Start: 2022-10-04 19:00:00 UTC Canberra, Melbourne, Sydney (GMT+10:00)

End: 2022-10-04 20:00:00 UTC Canberra, Melbourne, Sydney (GMT+10:00)

A link to attend this virtual event will be emailed upon RSVP

Join Simon Holmes à Court in conversation with the Guardian’s political editor Katharine Murphy and the Independent Member for Curtin, Kate Chaney, to celebrate the launch of his book, The Big Teal, the latest installment in Monash University Publishing’s In the National Interest series

Event details

When: Tuesday 4 October, 7–8pm

Where: via this Zoom link

Cost: Free

About the book

Order your discounted copy of The Big Teal on Booktopia today or at your local independent book shop.

In May 2022, Australia awoke to a very different country. The federal election had delivered a new dawn for the many voters who, for too long, had been ignored on climate change, integrity and gender equity in politics.

The dramatic result was driven by grassroots community groups and the dedicated, predominantly female independent candidates they chose to represent them, who collectively came to be labelled ‘the teals’. However, the triumph of the teals was no surprise to those who assisted their rise, certainly not Climate 200 founder Simon Holmes à Court.

During Australia’s lost decade on climate change action, Holmes à Court had observed that conventional means of activism and advocacy had become a case of diminishing returns. Looking to Cathy McGowan’s election as a community independent and the ‘Voices of’ movement it seeded as a template for direct political engagement, he created Climate 200, a crowdfunded organisation designed to provide funding and expertise to turbocharge the growing community independents movement.

Despite a relentless campaign of vilification and confusion aimed at Holmes à Court and the teal candidates by the Coalition and some in the media, the 2022 election resulted in six new community independents in the House of Representatives, one in the Senate, and a victory of facts over fear and priorities over prejudice.

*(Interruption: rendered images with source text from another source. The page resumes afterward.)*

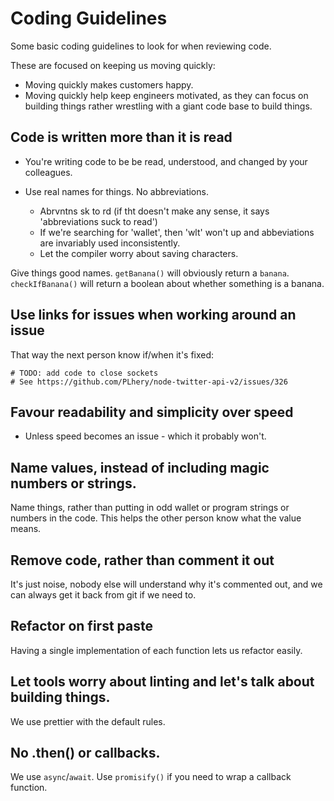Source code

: # Coding Guidelines

Some basic coding guidelines to look for when reviewing code.

These are focused on keeping us moving quickly:

- Moving quickly makes customers happy.
- Moving quickly help keep engineers motivated, as they can focus on building things rather wrestling with a giant code base to build things.

## Code is written more than it is read

- You're writing code to be be read, understood, and changed by your colleagues.

- Use real names for things. No abbreviations.
  - Abrvntns sk to rd (if tht doesn't make any sense, it says 'abbreviations suck to read')
  - If we're searching for 'wallet', then 'wlt' won't up and abbeviations are invariably used inconsistently.
  - Let the compiler worry about saving characters.

Give things good names. `getBanana()` will obviously return a `banana`. `checkIfBanana()` will return a boolean about whether something is a banana.

## Use links for issues when working around an issue

That way the next person know if/when it's fixed:

```
# TODO: add code to close sockets
# See https://github.com/PLhery/node-twitter-api-v2/issues/326
```

## Favour readability and simplicity over speed

- Unless speed becomes an issue - which it probably won't.

## Name values, instead of including magic numbers or strings.

Name things, rather than putting in odd wallet or program strings or numbers in the code. This helps the other person know what the value means.

## Remove code, rather than comment it out

It's just noise, nobody else will understand why it's commented out, and we can always get it back from git if we need to.

## Refactor on first paste

Having a single implementation of each function lets us refactor easily.

## Let tools worry about linting and let's talk about building things.

We use prettier with the default rules.

## No .then() or callbacks.

We use `async`/`await`. Use `promisify()` if you need to wrap a callback function.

This is the story of how it happened. It’s the story of how a group of inspired individuals—young data nerds, citizen volunteers, older sages and others—helped a cluster of communities achieve the representation they wanted and ultimately change Australian politics forever.

About Simon Holmes à Court

Simon is an energy analyst, clean-tech investor, climate philanthropist, director of the Smart Energy Council and the Australian Environmental Grantmakers Network, and the founder and convenor of Climate 200. He was co-founder of the Australian Wind Alliance and inaugural chair of the Melbourne Energy Institute’s Advisory Board.

About Katharine Murphy

Katharine Murphy is Guardian Australia's political editor. She has worked in Canberra's parliamentary gallery for 15 years. In 2008, she won the Paul Lyneham award for excellence in press gallery journalism, while in 2012 she was a Walkley award finalist in the best digital journalism category.

About Kate Chaney

Kate Chaney is the Independent Federal Member for Curtin in Western Australia. She is WA’s first female Independent Federal Member of Parliament in the House of Representatives.